Speaker
Description
This talk has four parts. Part one reviews the derivation of the Kontsevich-Soibelman wall-crossing formula for BPS degeneracies in four-dimensional theories with N=2 supersymmetry using framed BPS states. This follows the papers [ArXiv:1006.0146,1008.0030]. I might also mention briefly a possible generalization under discussion with T. Dimofte and D. Gaiotto. Motivated by this possible generalization the next part turns to two-dimensional theories. Part two reviews the theory of interfaces defined by families of superpotentials in two-dimensional Landau-Ginzburg models with (2,2) supersymmetry, and how this leads to a categorification of both S-wall-crossing (of spectral network theory) and of the Cecotti-Vafa wall-crossing formula.
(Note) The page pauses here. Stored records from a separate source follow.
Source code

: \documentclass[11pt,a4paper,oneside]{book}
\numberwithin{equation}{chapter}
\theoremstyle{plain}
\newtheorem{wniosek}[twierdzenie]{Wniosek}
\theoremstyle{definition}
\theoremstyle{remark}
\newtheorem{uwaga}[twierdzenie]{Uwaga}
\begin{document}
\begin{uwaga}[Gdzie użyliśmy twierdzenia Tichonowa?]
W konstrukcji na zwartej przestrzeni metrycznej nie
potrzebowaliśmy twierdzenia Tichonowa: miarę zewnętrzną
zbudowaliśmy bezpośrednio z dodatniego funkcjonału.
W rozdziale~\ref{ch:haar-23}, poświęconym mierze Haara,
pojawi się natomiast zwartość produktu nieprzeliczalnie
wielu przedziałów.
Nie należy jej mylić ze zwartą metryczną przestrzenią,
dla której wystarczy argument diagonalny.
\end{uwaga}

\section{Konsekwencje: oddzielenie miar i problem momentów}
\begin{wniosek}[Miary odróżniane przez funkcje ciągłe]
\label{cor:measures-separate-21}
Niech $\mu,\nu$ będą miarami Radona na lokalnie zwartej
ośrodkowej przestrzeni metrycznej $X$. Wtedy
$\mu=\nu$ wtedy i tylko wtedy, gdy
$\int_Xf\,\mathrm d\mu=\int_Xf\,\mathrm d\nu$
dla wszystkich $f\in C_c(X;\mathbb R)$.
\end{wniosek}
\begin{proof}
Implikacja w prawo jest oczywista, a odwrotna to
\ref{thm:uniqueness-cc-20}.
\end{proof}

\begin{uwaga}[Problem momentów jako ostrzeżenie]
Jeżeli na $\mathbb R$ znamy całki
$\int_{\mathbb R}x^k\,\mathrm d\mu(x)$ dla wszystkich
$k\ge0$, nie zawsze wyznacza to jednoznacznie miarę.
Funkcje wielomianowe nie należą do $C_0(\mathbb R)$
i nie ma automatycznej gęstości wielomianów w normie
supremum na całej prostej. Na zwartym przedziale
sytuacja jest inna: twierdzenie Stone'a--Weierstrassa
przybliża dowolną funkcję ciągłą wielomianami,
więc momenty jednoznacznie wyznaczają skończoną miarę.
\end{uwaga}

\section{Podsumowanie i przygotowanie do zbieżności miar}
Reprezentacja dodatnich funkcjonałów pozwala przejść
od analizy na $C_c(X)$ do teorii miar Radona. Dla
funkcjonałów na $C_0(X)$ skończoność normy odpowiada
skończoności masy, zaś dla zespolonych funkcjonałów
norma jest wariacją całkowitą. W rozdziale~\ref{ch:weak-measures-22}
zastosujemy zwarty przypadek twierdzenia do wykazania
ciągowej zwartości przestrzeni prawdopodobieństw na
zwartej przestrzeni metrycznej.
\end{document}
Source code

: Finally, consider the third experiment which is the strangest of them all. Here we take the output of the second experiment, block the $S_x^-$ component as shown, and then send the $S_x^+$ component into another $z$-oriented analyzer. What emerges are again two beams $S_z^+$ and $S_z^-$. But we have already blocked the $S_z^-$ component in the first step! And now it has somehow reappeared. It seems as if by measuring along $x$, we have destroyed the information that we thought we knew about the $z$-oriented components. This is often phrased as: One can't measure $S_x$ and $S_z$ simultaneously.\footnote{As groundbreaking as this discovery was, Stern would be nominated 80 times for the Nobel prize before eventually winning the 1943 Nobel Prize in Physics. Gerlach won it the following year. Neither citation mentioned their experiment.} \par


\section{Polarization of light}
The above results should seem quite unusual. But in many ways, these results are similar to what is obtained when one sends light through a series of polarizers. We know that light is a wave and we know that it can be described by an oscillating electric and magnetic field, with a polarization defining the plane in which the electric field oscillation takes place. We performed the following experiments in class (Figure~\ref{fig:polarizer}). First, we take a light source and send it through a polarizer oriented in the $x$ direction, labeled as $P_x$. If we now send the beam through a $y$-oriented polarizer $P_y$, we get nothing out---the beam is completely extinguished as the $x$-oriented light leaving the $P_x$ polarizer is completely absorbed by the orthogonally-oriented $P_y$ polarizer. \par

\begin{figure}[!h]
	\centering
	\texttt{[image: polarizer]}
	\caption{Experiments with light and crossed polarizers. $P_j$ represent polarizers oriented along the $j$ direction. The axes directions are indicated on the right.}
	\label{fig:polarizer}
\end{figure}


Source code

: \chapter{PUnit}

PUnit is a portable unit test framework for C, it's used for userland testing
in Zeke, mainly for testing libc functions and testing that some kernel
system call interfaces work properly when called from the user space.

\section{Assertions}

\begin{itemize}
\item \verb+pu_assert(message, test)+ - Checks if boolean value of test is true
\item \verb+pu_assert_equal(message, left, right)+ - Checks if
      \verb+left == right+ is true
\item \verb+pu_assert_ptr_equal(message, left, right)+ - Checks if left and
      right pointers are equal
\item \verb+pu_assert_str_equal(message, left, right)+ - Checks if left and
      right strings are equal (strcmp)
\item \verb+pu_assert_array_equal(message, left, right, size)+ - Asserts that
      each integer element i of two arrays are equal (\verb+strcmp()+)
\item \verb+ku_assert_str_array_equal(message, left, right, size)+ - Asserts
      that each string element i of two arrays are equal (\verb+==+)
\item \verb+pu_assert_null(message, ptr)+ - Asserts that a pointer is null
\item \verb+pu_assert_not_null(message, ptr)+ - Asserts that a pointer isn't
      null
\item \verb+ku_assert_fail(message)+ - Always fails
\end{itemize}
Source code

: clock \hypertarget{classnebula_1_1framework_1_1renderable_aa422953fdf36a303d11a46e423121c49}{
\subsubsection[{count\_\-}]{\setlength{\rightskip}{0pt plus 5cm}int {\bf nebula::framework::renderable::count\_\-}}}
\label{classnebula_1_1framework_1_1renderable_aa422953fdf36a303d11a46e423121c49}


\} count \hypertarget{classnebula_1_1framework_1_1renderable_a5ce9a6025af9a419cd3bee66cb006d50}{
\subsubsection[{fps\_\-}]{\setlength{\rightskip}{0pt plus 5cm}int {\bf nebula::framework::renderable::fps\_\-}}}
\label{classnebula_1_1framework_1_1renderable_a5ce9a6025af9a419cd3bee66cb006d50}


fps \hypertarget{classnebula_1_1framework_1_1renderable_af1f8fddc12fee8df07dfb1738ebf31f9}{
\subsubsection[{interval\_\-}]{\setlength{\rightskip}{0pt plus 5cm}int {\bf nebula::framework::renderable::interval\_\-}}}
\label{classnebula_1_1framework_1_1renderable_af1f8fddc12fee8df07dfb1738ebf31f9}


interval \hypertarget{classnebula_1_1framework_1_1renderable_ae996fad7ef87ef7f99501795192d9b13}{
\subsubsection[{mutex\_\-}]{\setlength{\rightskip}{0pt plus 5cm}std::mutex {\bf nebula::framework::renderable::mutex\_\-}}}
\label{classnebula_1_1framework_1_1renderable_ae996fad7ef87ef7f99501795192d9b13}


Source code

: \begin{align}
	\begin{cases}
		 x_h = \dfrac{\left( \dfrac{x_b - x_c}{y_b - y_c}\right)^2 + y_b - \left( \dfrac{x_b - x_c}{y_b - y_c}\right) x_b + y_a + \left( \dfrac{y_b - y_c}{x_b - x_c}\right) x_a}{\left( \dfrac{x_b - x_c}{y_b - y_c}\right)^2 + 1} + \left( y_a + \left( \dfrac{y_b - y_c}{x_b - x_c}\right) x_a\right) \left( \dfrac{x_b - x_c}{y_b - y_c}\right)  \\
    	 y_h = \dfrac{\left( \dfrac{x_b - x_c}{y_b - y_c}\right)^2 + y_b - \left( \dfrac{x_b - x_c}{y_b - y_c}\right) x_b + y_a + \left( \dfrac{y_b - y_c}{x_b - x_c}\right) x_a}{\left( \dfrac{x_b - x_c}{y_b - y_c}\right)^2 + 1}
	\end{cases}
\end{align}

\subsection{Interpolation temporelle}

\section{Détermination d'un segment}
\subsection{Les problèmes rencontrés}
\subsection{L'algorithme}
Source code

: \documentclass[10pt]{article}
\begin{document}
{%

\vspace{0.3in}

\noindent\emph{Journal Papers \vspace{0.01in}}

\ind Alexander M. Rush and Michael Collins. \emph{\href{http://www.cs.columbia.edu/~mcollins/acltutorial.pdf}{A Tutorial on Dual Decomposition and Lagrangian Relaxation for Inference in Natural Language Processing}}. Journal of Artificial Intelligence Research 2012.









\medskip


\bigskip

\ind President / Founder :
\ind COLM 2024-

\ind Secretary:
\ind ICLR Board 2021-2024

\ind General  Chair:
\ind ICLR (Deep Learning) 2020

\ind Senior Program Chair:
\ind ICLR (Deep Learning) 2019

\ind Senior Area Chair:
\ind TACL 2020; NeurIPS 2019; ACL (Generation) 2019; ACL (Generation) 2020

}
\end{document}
This part reviews some material from [ArXiv:1506.04087] (see [ArXiv: 1506.04086] for a ``brief'' introduction.) Part three applies the material of part two to the formulation of knot homology proposed by Witten in [ArXix:1101.3216] and developed by Gaiotto and Witten in [ArXiv:1106.4789]. Part three is based on the recent PhD thesis of Dmitriy Galakhov. If time permits, part four reviews a mathematically completely well-defined formulation of vector spaces of framed BPS states for arbitrary 't Hooft-Wilson line defects, valid in the semiclassical regime of arbitrary d=4 N=2 theories with a Lagrangian formulation. Part four is based on [ArXiv:1512.08923] and ongoing work with Daniel Brennan.